Accessibility centres lived experience

We intentionally take a broad lens to the question of accessibility. This means centring the lived experience of disabled, chronically ill and neurodivergent people, as well as those who experience exclusion as a result of race, religion, ethnicity, class, gender identity or sexual orientation, or those who exist at an intersection of multiple forms of exclusion.

Soda's Website

This website is run by soda. We want as many people as possible to be able to use this website. For example, that means you should be able to:

  • change colours, contrast levels and fonts
  • zoom in up to 300% without the text spilling off the screen
  • navigate the website using just a keyboard
  • navigate the website using speech recognition software
  • listen to most of the website using a screen reader (including the most recent versions of JAWS, NVDA and VoiceOver)
  • navigate a page using headings throughout our written content.
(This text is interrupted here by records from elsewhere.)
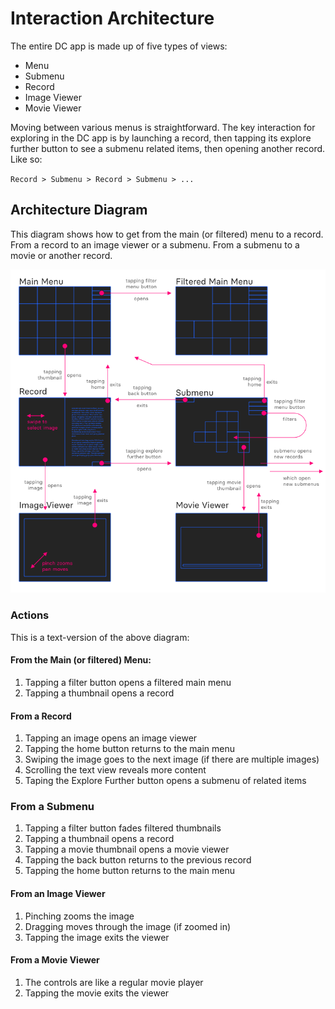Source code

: # Interaction Architecture

The entire DC app is made up of five types of views: 

* Menu 
* Submenu
* Record
* Image Viewer
* Movie Viewer

Moving between various menus is straightforward. The key interaction for exploring in the DC app is by launching a record, then tapping its explore further button to see a submenu related items, then opening another record. Like so:

`Record > Submenu > Record > Submenu > ...`

## Architecture Diagram

This diagram shows how to get from the main (or filtered) menu to a record. From a record to an image viewer or a submenu. From a submenu to a movie or another record.

![DC app Interaction Architecture](images/interactionArchitecture.png)

### Actions
This is a text-version of the above diagram:

#### From the Main (or filtered) Menu:
1. Tapping a filter button opens a filtered main menu
2. Tapping a thumbnail opens a record

#### From a Record
1. Tapping an image opens an image viewer
2. Tapping the home button returns to the main menu
3. Swiping the image goes to the next image (if there are multiple images)
4. Scrolling the text view reveals more content
5. Taping the Explore Further button opens a submenu of related items

### From a Submenu
1. Tapping a filter button fades filtered thumbnails
2. Tapping a thumbnail opens a record
3. Tapping a movie thumbnail opens a movie viewer
4. Tapping the back button returns to the previous record
5. Tapping the home button returns to the main menu

#### From an Image Viewer
1. Pinching zooms the image
2. Dragging moves through the image (if zoomed in)
3. Tapping the image exits the viewer

#### From a Movie Viewer
1. The controls are like a regular movie player
2. Tapping the movie exits the viewer
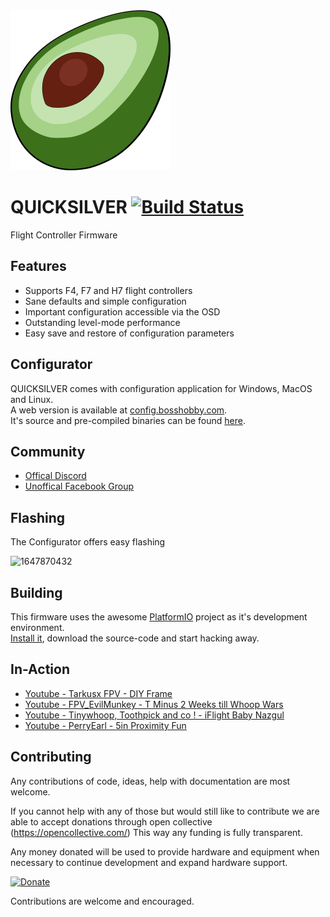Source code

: <img src="https://github.com/BossHobby/QUICKSILVER/blob/master/misc/Logo_Clean.svg?raw=true" width="256">

# QUICKSILVER [![Build Status](https://ci.bkleiner.codes/api/badges/BossHobby/QUICKSILVER/status.svg)](https://ci.bkleiner.codes/BossHobby/QUICKSILVER)

Flight Controller Firmware

## Features

- Supports F4, F7 and H7 flight controllers
- Sane defaults and simple configuration
- Important configuration accessible via the OSD
- Outstanding level-mode performance
- Easy save and restore of configuration parameters

## Configurator

QUICKSILVER comes with configuration application for Windows, MacOS and Linux.  
A web version is available at [config.bosshobby.com](https://config.bosshobby.com).  
It's source and pre-compiled binaries can be found [here](https://github.com/BossHobby/Configurator).

## Community

- [Offical Discord](https://discord.gg/8StVhvB6Tm)
- [Unoffical Facebook Group](https://www.facebook.com/groups/quicksilverfirmware/?ref=share)

## Flashing

The Configurator offers easy flashing

![1647870432](https://user-images.githubusercontent.com/15615439/159275524-0ab7f0f0-428a-47c5-bf25-a25ec72f3d7d.gif)

## Building

This firmware uses the awesome [PlatformIO](https://platformio.org/) project as it's development environment.  
[Install it](https://platformio.org/install/ide?install=vscode), download the source-code and start hacking away.

## In-Action

- [Youtube - Tarkusx FPV - DIY Frame](https://www.youtube.com/watch?v=ZXH9SbvfqHQ)
- [Youtube - FPV_EvilMunkey - T Minus 2 Weeks till Whoop Wars](https://www.youtube.com/watch?v=s61xWGj3SnI)
- [Youtube - Tinywhoop, Toothpick and co ! - iFlight Baby Nazgul](https://www.youtube.com/watch?v=pGUtswiukks)
- [Youtube - PerryEarl - 5in Proximity Fun](https://www.youtube.com/watch?v=wiuZrl3PMPI)

## Contributing

Any contributions of code, ideas, help with documentation are most welcome.

If you cannot help with any of those but would still like to contribute we are able to accept donations through open collective (https://opencollective.com/) This way any funding is fully transparent.

Any money donated will be used to provide hardware and equipment when necessary to continue development and expand hardware support.

[![Donate](https://img.shields.io/badge/Quicksilver-Open--Collective--Donate-brightgreen)](https://opencollective.com/quicksilver)

Contributions are welcome and encouraged.
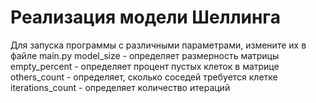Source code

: # Реализация модели Шеллинга

Для запуска программы с различными параметрами, измените их в файле main.py
model_size - определяет размерность матрицы
empty_percent - определяет процент пустых клеток в матрице
others_count - определяет, сколько соседей требуется клетке
iterations_count - определяет количество итераций
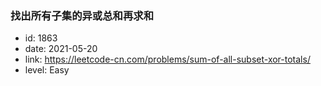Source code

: ### 找出所有子集的异或总和再求和

* id: 1863
* date: 2021-05-20
* link: https://leetcode-cn.com/problems/sum-of-all-subset-xor-totals/
* level: Easy
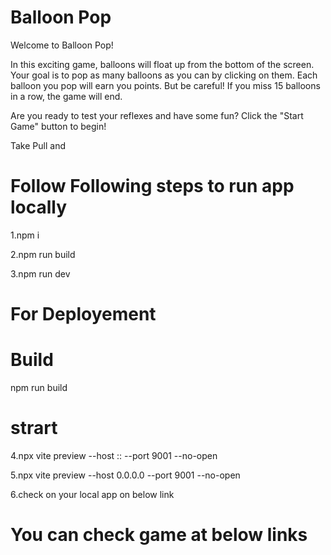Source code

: # Balloon Pop
Welcome to Balloon Pop!

In this exciting game, balloons will float up from the bottom of the screen. Your goal is to pop as many balloons as you can by clicking on them. Each balloon you pop will earn you points. But be careful! If you miss 15 balloons in a row, the game will end.

Are you ready to test your reflexes and have some fun? Click the "Start Game" button to begin!

Take Pull 
and 
# Follow Following steps to run app locally 
1.npm i 

2.npm run build

3.npm run dev 
# For Deployement
# Build
npm run build
# strart
4.npx vite preview --host :: --port 9001 --no-open 

5.npx vite preview --host 0.0.0.0 --port 9001 --no-open



6.check on your local app on below link 

# You can check game at below links


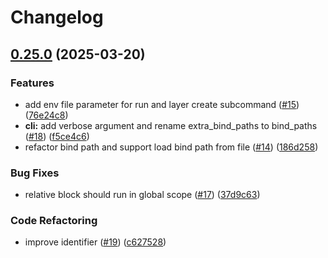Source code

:# Changelog

## [0.25.0](https://github.com/oomol/oocana-rust/compare/v0.24.2...v0.25.0) (2025-03-20)


### Features

* add env file parameter for run and layer create subcommand ([#15](https://github.com/oomol/oocana-rust/issues/15)) ([76e24c8](https://github.com/oomol/oocana-rust/commit/76e24c89c5700a465c3b346bf7f67693b6df8808))
* **cli:** add verbose argument and rename extra_bind_paths to bind_paths ([#18](https://github.com/oomol/oocana-rust/issues/18)) ([f5ce4c6](https://github.com/oomol/oocana-rust/commit/f5ce4c6433989801998fed7bdf15c4882c5da375))
* refactor bind path and support load bind path from file ([#14](https://github.com/oomol/oocana-rust/issues/14)) ([186d258](https://github.com/oomol/oocana-rust/commit/186d25888cd1821c64b4dfc4828854cb5d501ef5))


### Bug Fixes

* relative block should run in global scope ([#17](https://github.com/oomol/oocana-rust/issues/17)) ([37d9c63](https://github.com/oomol/oocana-rust/commit/37d9c63f1f3917019b0a49d7bafb4dd6f89d4820))


### Code Refactoring

* improve identifier ([#19](https://github.com/oomol/oocana-rust/issues/19)) ([c627528](https://github.com/oomol/oocana-rust/commit/c627528290305a19c09b0d342fd33cbc8d870516))
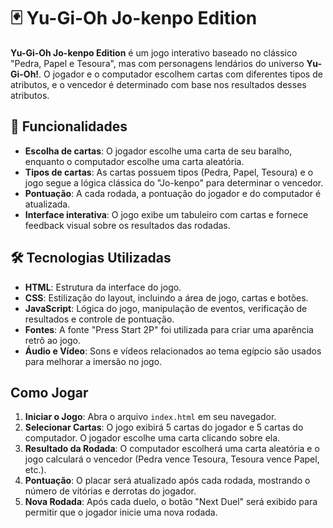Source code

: # 🃏 Yu-Gi-Oh Jo-kenpo Edition

**Yu-Gi-Oh Jo-kenpo Edition** é um jogo interativo baseado no clássico "Pedra, Papel e Tesoura", mas com personagens lendários do universo **Yu-Gi-Oh!**. O jogador e o computador escolhem cartas com diferentes tipos de atributos, e o vencedor é determinado com base nos resultados desses atributos.

## 🚀 Funcionalidades

- **Escolha de cartas**: O jogador escolhe uma carta de seu baralho, enquanto o computador escolhe uma carta aleatória.
- **Tipos de cartas**: As cartas possuem tipos (Pedra, Papel, Tesoura) e o jogo segue a lógica clássica do "Jo-kenpo" para determinar o vencedor.
- **Pontuação**: A cada rodada, a pontuação do jogador e do computador é atualizada.
- **Interface interativa**: O jogo exibe um tabuleiro com cartas e fornece feedback visual sobre os resultados das rodadas.

## 🛠️ Tecnologias Utilizadas

- **HTML**: Estrutura da interface do jogo.
- **CSS**: Estilização do layout, incluindo a área de jogo, cartas e botões.
- **JavaScript**: Lógica do jogo, manipulação de eventos, verificação de resultados e controle de pontuação.
- **Fontes**: A fonte "Press Start 2P" foi utilizada para criar uma aparência retrô ao jogo.
- **Áudio e Vídeo**: Sons e vídeos relacionados ao tema egípcio são usados para melhorar a imersão no jogo.

## Como Jogar

1. **Iniciar o Jogo**: Abra o arquivo `index.html` em seu navegador.
2. **Selecionar Cartas**: O jogo exibirá 5 cartas do jogador e 5 cartas do computador. O jogador escolhe uma carta clicando sobre ela.
3. **Resultado da Rodada**: O computador escolherá uma carta aleatória e o jogo calculará o vencedor (Pedra vence Tesoura, Tesoura vence Papel, etc.).
4. **Pontuação**: O placar será atualizado após cada rodada, mostrando o número de vitórias e derrotas do jogador.
5. **Nova Rodada**: Após cada duelo, o botão "Next Duel" será exibido para permitir que o jogador inicie uma nova rodada.
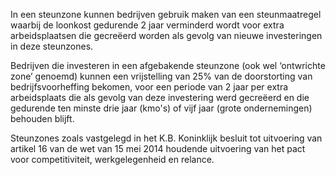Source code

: In een steunzone kunnen bedrijven gebruik maken van een steunmaatregel waarbij de loonkost gedurende 2 jaar verminderd wordt voor extra arbeidsplaatsen die gecreëerd worden als gevolg van nieuwe investeringen in deze steunzones. 
 
Bedrijven die investeren in een afgebakende steunzone (ook wel ‘ontwrichte zone’ genoemd) kunnen een vrijstelling van 25% van de doorstorting van bedrijfsvoorheffing bekomen, voor een periode van 2 jaar per extra arbeidsplaats die als gevolg van deze investering werd gecreëerd en die gedurende ten minste drie jaar (kmo's) of vijf jaar (grote ondernemingen) behouden blijft. 

Steunzones zoals vastgelegd in het K.B. Koninklijk besluit tot uitvoering van artikel 16 van de wet van 15 mei 2014 houdende uitvoering van het pact voor competitiviteit, werkgelegenheid en relance. 
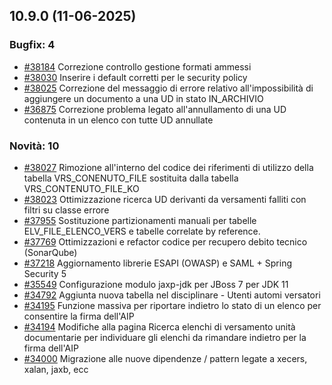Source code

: ## 10.9.0 (11-06-2025)

### Bugfix: 4
- [#38184](https://parermine.regione.emilia-romagna.it/issues/38184) Correzione controllo gestione formati ammessi 
- [#38030](https://parermine.regione.emilia-romagna.it/issues/38030) Inserire i default corretti per le security policy
- [#38025](https://parermine.regione.emilia-romagna.it/issues/38025) Correzione del messaggio di errore relativo all'impossibilità di aggiungere un documento a una UD in stato IN_ARCHIVIO
- [#36875](https://parermine.regione.emilia-romagna.it/issues/36875) Correzione problema legato all'annullamento di una UD contenuta in un elenco con tutte UD annullate

### Novità: 10
- [#38027](https://parermine.regione.emilia-romagna.it/issues/38027) Rimozione all'interno del codice dei riferimenti di utilizzo della tabella VRS_CONENUTO_FILE sostituita dalla tabella VRS_CONTENUTO_FILE_KO
- [#38023](https://parermine.regione.emilia-romagna.it/issues/38023) Ottimizzazione ricerca UD derivanti da versamenti falliti con filtri su classe errore
- [#37955](https://parermine.regione.emilia-romagna.it/issues/37955) Sostituzione partizionamenti manuali per tabelle ELV_FILE_ELENCO_VERS e tabelle correlate by reference.
- [#37769](https://parermine.regione.emilia-romagna.it/issues/37769)  Ottimizzazioni e refactor codice per recupero debito tecnico (SonarQube)
- [#37218](https://parermine.regione.emilia-romagna.it/issues/37218) Aggiornamento librerie ESAPI (OWASP) e SAML + Spring Security 5
- [#35549](https://parermine.regione.emilia-romagna.it/issues/35549) Configurazione modulo jaxp-jdk per JBoss 7 per JDK 11
- [#34792](https://parermine.regione.emilia-romagna.it/issues/34792) Aggiunta nuova tabella nel disciplinare - Utenti automi versatori
- [#34195](https://parermine.regione.emilia-romagna.it/issues/34195) Funzione massiva per riportare indietro lo stato di un elenco per consentire la firma dell'AIP
- [#34194](https://parermine.regione.emilia-romagna.it/issues/34194) Modifiche alla pagina Ricerca elenchi di versamento unità documentarie per individuare gli elenchi da rimandare indietro per la firma dell'AIP
- [#34000](https://parermine.regione.emilia-romagna.it/issues/34000) Migrazione alle nuove dipendenze / pattern legate a xecers, xalan, jaxb, ecc
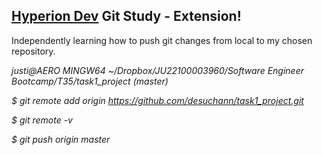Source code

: <a href="https://github.com/desuchann/hyperion_dev"> Hyperion Dev</a> Git Study - Extension!
--
Independently learning how to push git changes from local to my chosen repository.

<i>
justi@AERO MINGW64 ~/Dropbox/JU22100003960/Software Engineer Bootcamp/T35/task1_project (master)

$ git remote add origin https://github.com/desuchann/task1_project.git

$ git remote -v

$ git push origin master </i>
We also use plain English principles to make our content clear and easy to understand.
  • navigate our website with assistive technology via embed landmarks and ARIA functionality.

 
In addition to this we strive to use language which is inclusive and made the text as simple as possible to understand.

AbilityNet has advice on making your device easier to use if you have a disability.

Our site is developed to comply with the Web Content Accessibility Guidelines (WCAG) version 2.1 Level AA and we keep the site under review to improve both its accessibility and usability.

We make use of third-party resources such as audio and video players to embed content in our website. Wherever possible we will ensure these are conformant.

What we’re doing to improve accessibility

Our site is regularly reviewed with manual audits by our Accessibility Consultants and by scans with an automated testing tool. In addition, we carry out user testing that includes users with disabilities. Testing with real users gives us valuable feedback about the real-world accessibility of our site.

Preparation of this accessibility statement

This statement was prepared on 23 February 2023. It is reviewed regularly.